Солнечное лето продолжалось. В редкие дни моросил мелкий дождь, и тогда степь преображалась: ее зеленый ковер начинал блестеть хрустальными бусинками. После вечерней дойки кобылиц табун по-прежнему гоняли в ночное. Лошади, с нетерпением фыркая, устремлялись в безбрежные просторы. Отовсюду доносится стрекотанье кобылок, еще гудят оводы. Шумит и галдит детвора у юрт, коновязей и загонов. Благодатная пора.

Осень в степь приходит поздно, но стоит кому-нибудь заметить на крыше юрты маленькую вороную птичку по прозвищу Черный Доной, как сразу начинаются разговоры о приближении осени.
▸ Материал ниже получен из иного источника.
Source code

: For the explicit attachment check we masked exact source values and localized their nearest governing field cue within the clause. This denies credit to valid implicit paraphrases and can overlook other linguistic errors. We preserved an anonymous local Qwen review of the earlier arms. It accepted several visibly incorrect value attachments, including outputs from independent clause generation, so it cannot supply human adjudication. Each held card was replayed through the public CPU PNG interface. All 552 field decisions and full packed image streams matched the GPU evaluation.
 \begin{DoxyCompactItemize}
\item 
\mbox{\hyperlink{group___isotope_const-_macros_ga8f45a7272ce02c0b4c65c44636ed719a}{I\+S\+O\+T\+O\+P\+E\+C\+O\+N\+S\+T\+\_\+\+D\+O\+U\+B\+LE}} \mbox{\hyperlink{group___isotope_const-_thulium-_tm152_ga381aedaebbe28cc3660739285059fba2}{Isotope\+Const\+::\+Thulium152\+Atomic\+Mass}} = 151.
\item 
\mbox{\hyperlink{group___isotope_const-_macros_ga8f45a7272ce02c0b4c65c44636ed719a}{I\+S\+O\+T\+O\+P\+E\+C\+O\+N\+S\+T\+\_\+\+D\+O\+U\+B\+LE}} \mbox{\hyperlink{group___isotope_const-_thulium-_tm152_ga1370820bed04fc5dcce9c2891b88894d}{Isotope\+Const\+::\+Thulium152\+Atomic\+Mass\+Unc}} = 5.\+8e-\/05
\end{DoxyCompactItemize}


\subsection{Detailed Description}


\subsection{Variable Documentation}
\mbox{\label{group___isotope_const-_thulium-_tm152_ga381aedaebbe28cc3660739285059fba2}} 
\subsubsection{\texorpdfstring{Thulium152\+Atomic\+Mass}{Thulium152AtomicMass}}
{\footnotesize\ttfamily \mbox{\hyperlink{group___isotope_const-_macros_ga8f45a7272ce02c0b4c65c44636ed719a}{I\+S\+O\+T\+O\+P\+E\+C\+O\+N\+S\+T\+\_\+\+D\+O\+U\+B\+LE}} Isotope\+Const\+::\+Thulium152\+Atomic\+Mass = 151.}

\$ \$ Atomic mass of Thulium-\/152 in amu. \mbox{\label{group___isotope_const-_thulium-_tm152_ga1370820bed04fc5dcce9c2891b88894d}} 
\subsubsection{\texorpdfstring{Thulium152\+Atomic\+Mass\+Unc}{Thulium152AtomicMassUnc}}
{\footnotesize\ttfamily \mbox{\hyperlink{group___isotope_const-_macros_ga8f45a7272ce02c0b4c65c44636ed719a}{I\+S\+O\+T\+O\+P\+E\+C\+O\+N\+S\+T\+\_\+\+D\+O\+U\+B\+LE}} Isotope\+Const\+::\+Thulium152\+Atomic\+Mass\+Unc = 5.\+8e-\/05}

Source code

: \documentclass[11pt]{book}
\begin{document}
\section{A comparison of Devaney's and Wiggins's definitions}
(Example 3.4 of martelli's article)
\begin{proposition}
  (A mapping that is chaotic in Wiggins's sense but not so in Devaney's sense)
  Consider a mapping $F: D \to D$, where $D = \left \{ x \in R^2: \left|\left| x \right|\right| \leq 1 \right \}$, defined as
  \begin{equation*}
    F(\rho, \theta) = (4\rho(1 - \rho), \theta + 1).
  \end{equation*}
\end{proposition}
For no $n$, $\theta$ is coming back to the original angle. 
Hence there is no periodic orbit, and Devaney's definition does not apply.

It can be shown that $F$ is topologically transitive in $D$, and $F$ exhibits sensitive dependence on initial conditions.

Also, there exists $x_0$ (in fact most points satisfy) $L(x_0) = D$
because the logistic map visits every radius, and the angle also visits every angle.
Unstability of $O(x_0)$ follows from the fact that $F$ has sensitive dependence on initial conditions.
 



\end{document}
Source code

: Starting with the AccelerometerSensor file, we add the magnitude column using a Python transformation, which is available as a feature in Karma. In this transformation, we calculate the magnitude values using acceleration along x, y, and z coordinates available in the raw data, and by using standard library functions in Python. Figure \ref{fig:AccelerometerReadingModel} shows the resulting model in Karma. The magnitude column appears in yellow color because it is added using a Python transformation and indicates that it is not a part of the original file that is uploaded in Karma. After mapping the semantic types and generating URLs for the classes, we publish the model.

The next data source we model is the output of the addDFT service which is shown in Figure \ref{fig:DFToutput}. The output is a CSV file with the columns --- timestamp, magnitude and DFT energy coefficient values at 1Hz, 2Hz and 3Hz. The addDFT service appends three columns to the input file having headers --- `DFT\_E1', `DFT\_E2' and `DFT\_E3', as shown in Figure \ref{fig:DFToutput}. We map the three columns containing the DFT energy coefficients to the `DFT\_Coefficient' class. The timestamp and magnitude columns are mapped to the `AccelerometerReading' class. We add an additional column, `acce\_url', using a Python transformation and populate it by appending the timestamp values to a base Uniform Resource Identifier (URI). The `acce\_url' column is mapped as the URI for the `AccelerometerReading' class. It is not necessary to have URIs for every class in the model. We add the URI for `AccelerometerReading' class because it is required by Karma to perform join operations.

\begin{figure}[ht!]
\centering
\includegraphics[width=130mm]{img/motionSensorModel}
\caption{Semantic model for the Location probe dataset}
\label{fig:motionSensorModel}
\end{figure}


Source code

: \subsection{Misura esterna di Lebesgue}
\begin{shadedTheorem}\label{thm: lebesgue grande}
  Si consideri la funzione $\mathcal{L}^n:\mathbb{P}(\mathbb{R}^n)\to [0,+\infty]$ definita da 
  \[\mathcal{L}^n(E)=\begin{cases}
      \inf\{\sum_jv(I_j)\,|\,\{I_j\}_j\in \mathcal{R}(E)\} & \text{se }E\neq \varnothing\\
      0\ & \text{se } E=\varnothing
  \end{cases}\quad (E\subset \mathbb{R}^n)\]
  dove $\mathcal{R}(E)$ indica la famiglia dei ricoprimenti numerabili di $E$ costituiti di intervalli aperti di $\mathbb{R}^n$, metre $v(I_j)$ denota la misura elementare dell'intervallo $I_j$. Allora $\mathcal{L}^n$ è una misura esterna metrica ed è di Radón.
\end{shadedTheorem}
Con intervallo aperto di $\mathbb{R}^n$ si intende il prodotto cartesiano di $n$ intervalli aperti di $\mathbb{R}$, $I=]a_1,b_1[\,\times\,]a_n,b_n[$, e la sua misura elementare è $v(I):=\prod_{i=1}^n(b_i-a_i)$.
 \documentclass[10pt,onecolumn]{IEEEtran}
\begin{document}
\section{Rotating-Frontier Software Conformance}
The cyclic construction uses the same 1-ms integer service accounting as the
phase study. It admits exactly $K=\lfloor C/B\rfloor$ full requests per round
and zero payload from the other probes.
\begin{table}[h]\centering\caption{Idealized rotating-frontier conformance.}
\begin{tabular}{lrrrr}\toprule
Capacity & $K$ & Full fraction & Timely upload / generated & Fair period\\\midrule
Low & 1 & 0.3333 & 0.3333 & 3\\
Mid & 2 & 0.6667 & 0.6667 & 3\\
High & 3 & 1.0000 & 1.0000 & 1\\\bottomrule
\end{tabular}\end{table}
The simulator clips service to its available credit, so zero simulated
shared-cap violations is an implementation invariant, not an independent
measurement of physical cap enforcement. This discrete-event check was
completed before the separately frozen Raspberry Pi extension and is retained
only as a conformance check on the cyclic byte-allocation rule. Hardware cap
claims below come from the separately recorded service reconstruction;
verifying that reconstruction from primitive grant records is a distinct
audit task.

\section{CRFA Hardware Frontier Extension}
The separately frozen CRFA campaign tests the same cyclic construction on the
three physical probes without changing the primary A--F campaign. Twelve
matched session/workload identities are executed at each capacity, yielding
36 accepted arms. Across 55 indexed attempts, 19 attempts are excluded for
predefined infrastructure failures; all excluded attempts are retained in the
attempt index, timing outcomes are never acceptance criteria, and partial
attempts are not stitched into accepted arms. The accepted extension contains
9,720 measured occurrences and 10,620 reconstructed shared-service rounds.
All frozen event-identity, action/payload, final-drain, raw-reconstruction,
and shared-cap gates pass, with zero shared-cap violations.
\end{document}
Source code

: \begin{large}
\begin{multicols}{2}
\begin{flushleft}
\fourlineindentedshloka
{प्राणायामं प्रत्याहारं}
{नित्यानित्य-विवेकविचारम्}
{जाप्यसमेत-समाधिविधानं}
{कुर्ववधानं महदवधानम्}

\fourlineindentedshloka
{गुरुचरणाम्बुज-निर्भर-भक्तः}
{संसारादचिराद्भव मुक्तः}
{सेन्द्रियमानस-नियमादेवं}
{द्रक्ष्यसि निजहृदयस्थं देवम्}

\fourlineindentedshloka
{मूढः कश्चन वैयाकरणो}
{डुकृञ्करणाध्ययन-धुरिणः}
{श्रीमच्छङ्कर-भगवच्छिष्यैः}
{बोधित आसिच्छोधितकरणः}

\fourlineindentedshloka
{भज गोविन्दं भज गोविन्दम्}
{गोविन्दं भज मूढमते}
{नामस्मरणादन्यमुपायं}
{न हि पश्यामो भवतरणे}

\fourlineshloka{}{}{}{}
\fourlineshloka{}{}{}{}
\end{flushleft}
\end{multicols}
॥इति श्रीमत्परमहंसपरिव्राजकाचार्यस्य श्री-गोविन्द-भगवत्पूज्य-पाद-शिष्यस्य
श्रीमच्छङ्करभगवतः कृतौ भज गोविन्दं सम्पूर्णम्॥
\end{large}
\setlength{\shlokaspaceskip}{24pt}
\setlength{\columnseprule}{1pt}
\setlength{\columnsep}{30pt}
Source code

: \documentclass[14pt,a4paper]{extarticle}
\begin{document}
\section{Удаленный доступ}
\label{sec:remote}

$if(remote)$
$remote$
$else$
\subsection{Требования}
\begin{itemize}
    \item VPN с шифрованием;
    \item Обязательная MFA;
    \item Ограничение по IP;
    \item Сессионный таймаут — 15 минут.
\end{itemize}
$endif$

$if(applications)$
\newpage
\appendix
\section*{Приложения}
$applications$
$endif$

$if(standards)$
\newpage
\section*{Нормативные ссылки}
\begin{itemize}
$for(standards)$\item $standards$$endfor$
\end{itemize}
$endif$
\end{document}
Не преминут при этом вспомнить и легенду о Доное…

Это было, говорят, в стародавние времена… Некто Доной оседлал как-то своего вороного жеребца, привязал к торокам черную доху и отправился в ночное. Но вскоре начался сильный буран, и он, спасая свой табун, замерз. И превратился, говорят, в маленькую птичку с черной шейкой, которая и в самом деле насвистывает точь-в-точь как табунщик и щебечет, подражая ржанью лошадей, так что порой можно обмануться и вполне принять ее за своего скакуна.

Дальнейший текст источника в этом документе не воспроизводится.